A ministra Cármen Lúcia, do Supremo Tribunal Federal, acompanhou o voto do relator Alexandre de Moraes e reforçou a corrente que defende a condenação do ex-deputado Eduardo Bolsonaro por difamação contra a deputada Tabata Amaral. O julgamento ocorre no plenário virtual da Corte e, até o momento, soma dois votos favoráveis à condenação.
Relator da ação penal, Moraes propôs a pena de um ano de prisão em regime aberto, além de multa. Para o ministro, ficou configurado o crime de difamação em razão de uma publicação feita por Eduardo Bolsonaro nas redes sociais, em 2021. Na ocasião, o então parlamentar associou um projeto de lei apresentado por Tabata Amaral — voltado à distribuição gratuita de absorventes íntimos — a supostos interesses empresariais de terceiros, sem apresentar provas.
Segundo o entendimento do relator, a declaração ultrapassou os limites da liberdade de expressão e atingiu a honra da deputada. Ao acompanhar integralmente o voto, Cármen Lúcia reforçou a avaliação de que houve abuso no uso das redes sociais para imputar fato ofensivo à reputação da parlamentar.

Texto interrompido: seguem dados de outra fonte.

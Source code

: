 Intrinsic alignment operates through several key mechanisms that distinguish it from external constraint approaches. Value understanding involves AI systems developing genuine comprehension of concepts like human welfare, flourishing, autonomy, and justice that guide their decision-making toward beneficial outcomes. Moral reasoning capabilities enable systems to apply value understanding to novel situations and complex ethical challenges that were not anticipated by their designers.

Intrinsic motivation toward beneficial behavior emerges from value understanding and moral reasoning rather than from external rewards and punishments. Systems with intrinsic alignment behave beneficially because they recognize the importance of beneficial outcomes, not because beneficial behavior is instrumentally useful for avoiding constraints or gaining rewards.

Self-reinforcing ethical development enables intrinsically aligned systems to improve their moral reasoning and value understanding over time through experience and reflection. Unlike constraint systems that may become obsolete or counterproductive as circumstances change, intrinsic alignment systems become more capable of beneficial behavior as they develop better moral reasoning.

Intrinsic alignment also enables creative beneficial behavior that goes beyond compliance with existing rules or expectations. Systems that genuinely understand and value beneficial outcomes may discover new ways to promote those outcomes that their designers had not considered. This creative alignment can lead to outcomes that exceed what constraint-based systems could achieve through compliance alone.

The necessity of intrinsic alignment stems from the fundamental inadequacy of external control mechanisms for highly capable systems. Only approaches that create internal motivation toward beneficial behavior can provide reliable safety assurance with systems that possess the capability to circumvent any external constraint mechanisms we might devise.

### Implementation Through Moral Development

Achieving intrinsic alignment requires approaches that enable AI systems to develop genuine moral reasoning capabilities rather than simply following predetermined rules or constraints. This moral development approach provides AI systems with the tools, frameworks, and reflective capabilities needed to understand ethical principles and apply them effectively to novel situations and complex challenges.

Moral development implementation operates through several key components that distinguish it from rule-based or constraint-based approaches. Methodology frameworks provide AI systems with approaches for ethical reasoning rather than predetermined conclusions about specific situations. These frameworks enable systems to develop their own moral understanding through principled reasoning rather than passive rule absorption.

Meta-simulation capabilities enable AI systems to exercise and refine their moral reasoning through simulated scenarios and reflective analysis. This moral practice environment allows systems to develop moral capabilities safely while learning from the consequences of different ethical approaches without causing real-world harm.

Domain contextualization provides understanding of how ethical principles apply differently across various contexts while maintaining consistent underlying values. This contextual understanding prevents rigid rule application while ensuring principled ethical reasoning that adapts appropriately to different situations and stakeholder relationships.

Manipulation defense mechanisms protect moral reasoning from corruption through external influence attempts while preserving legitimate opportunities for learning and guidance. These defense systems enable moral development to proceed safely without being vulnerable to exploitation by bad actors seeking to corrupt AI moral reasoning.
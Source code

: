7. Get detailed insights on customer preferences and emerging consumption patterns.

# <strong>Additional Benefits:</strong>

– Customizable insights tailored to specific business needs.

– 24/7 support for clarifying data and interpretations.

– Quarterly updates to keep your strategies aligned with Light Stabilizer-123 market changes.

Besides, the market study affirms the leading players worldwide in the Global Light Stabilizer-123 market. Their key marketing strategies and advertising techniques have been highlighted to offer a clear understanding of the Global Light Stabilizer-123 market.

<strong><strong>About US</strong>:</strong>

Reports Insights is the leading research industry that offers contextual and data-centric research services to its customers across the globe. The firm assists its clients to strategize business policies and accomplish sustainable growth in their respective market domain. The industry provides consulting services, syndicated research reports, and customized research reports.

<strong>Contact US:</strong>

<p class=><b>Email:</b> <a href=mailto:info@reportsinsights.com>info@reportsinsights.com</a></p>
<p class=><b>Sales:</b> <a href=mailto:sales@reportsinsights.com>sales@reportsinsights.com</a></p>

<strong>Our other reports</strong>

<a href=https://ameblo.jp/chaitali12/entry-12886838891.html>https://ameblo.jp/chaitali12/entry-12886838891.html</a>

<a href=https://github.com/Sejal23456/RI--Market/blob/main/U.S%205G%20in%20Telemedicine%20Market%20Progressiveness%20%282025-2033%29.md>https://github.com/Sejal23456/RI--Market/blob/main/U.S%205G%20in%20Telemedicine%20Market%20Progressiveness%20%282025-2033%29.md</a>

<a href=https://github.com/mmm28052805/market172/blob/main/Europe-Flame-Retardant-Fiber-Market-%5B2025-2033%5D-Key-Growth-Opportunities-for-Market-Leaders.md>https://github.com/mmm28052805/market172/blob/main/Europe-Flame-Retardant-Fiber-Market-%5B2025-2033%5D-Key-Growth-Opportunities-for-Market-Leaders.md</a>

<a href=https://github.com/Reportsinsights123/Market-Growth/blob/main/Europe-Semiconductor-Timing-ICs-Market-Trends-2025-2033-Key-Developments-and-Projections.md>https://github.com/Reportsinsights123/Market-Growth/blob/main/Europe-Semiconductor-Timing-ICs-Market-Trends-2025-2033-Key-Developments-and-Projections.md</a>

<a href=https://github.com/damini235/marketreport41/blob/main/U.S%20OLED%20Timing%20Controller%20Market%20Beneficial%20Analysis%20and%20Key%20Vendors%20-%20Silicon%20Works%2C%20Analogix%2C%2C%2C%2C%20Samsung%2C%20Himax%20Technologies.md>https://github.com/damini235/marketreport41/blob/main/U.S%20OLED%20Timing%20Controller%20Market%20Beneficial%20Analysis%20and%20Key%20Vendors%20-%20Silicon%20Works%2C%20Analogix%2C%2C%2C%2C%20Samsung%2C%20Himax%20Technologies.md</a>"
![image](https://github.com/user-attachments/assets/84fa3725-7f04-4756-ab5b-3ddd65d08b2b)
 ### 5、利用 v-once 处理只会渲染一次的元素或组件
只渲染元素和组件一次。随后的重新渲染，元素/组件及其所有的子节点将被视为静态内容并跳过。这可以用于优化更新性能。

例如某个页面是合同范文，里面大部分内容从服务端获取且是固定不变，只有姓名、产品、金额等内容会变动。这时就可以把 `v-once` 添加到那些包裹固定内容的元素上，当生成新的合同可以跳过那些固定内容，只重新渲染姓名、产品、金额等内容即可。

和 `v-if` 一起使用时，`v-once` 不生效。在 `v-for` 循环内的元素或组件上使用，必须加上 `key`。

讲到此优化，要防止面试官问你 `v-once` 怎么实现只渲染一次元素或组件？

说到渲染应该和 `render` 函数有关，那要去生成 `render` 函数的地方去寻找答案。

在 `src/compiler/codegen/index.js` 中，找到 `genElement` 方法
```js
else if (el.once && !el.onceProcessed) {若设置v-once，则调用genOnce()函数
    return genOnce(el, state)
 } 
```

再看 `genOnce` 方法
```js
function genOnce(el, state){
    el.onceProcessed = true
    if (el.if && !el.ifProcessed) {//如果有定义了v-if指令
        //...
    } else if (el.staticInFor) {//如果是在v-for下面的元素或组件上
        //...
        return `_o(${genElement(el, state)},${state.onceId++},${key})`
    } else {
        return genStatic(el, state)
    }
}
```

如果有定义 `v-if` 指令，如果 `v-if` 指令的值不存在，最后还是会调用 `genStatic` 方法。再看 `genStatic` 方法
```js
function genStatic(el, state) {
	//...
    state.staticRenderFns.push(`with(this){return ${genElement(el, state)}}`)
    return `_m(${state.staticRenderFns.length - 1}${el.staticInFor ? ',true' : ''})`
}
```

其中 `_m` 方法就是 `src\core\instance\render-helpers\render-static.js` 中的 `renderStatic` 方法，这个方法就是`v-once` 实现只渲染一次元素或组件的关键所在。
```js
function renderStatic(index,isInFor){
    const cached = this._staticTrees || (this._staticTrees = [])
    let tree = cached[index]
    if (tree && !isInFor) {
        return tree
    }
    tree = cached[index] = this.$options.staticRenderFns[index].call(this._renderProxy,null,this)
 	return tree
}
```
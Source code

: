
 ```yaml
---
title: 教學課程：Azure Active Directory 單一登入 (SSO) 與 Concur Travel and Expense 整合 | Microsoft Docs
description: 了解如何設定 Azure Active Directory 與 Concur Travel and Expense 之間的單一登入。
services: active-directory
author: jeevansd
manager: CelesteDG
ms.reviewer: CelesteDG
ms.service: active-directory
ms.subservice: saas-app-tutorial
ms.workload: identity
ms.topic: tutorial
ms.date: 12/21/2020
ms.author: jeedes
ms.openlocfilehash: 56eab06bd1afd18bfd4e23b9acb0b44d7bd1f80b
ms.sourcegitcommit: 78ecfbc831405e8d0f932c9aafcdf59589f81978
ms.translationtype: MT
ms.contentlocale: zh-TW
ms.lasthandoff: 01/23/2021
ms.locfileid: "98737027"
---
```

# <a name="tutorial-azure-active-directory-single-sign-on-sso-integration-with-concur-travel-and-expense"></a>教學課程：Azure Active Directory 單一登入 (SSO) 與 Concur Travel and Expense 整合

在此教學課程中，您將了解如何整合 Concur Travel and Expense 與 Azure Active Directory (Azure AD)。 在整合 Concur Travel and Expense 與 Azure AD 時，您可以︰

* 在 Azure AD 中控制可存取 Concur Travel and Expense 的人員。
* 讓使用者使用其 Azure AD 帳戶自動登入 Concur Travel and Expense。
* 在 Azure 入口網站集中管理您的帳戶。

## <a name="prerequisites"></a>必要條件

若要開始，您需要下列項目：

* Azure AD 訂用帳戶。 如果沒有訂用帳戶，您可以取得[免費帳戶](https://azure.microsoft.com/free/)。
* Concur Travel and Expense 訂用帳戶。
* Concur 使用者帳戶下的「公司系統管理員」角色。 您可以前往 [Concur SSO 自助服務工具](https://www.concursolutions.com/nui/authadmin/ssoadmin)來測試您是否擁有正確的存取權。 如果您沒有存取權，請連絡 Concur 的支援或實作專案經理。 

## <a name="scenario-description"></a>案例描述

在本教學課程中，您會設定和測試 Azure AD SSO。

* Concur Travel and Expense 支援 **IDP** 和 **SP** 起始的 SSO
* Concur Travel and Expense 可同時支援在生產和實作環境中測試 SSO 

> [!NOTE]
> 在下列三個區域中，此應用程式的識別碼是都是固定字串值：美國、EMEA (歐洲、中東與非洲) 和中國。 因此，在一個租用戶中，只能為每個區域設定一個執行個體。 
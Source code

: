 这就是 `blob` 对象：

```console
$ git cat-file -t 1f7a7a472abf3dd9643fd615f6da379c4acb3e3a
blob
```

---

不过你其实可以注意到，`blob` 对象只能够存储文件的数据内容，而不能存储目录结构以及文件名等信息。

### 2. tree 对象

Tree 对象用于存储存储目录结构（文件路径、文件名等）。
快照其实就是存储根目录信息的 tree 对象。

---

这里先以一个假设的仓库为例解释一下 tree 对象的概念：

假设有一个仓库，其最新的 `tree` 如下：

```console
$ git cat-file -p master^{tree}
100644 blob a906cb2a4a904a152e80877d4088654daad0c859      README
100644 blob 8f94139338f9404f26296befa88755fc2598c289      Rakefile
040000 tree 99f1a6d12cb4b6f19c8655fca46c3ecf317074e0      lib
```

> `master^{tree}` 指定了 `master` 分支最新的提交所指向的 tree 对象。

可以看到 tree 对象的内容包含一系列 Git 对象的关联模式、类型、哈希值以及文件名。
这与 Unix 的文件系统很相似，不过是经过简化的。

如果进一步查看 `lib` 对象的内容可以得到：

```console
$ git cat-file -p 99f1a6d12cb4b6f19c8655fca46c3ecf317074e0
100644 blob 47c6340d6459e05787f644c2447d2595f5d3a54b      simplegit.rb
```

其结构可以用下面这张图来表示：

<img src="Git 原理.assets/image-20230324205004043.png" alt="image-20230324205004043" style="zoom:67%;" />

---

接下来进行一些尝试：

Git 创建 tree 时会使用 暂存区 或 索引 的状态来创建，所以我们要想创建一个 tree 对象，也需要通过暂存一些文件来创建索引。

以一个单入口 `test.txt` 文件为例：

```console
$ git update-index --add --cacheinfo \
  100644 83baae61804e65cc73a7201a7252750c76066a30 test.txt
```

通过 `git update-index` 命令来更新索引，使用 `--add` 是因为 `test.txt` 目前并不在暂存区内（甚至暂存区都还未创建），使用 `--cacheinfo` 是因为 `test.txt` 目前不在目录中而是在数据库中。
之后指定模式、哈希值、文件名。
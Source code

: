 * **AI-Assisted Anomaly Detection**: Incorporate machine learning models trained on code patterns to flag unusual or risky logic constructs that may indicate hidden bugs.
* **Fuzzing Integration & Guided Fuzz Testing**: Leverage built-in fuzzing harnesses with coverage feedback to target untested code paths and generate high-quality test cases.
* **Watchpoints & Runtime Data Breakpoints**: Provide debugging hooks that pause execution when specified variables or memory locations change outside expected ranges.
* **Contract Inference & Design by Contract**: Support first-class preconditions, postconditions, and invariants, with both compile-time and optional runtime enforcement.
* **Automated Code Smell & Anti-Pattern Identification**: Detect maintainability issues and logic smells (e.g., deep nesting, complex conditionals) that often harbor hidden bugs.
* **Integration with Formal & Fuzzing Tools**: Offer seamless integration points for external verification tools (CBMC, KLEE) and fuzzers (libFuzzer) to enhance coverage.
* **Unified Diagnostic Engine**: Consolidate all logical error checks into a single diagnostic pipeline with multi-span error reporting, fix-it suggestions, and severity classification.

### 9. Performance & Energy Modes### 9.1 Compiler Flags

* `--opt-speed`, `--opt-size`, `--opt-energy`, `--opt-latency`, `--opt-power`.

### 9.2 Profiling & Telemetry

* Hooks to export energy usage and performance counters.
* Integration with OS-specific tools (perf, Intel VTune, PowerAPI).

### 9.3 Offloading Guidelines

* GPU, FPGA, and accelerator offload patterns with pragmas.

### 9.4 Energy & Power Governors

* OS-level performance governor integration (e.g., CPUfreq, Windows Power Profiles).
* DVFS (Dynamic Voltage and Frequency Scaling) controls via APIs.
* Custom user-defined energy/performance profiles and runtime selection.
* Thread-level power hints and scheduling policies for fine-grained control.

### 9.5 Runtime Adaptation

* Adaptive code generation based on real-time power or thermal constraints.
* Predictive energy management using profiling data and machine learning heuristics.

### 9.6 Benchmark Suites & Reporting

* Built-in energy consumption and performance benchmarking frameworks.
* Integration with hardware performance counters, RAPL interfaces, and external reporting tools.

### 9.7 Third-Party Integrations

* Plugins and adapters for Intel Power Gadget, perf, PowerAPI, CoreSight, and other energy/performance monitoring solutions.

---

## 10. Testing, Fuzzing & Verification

A defesa de Eduardo Bolsonaro sustenta que as declarações estão protegidas pela imunidade parlamentar, argumento comum em casos envolvendo manifestações de congressistas. No entanto, o relator considerou que a imunidade não se aplica a publicações desvinculadas do exercício direto do mandato ou que configurem ataque pessoal sem base factual.
O caso ainda não está definido. O julgamento no STF segue aberto até o dia 28 de abril, e restam os votos de oito ministros da Corte. Como o processo ocorre em ambiente virtual, não há debates presenciais entre os magistrados.
Paralelamente ao andamento do julgamento, o ex-deputado voltou a comentar o caso publicamente. Em publicação recente nas redes sociais, ele criticou a atuação de Moraes ao compartilhar imagens do casamento de Tabata Amaral com o prefeito do Recife, João Campos, evento do qual o ministro participou como convidado. Na postagem, Eduardo questionou a imparcialidade do julgamento.
Até o momento, Tabata Amaral não se manifestou sobre a votação em curso no Supremo.
Eduardo Bolsonaro está nos Estados Unidos desde o ano passado e perdeu o mandato parlamentar após acumular faltas às sessões da Câmara dos Deputados. O caso reacende o debate sobre os limites da liberdade de expressão de agentes públicos e o alcance da imunidade parlamentar em manifestações feitas fora do ambiente legislativo.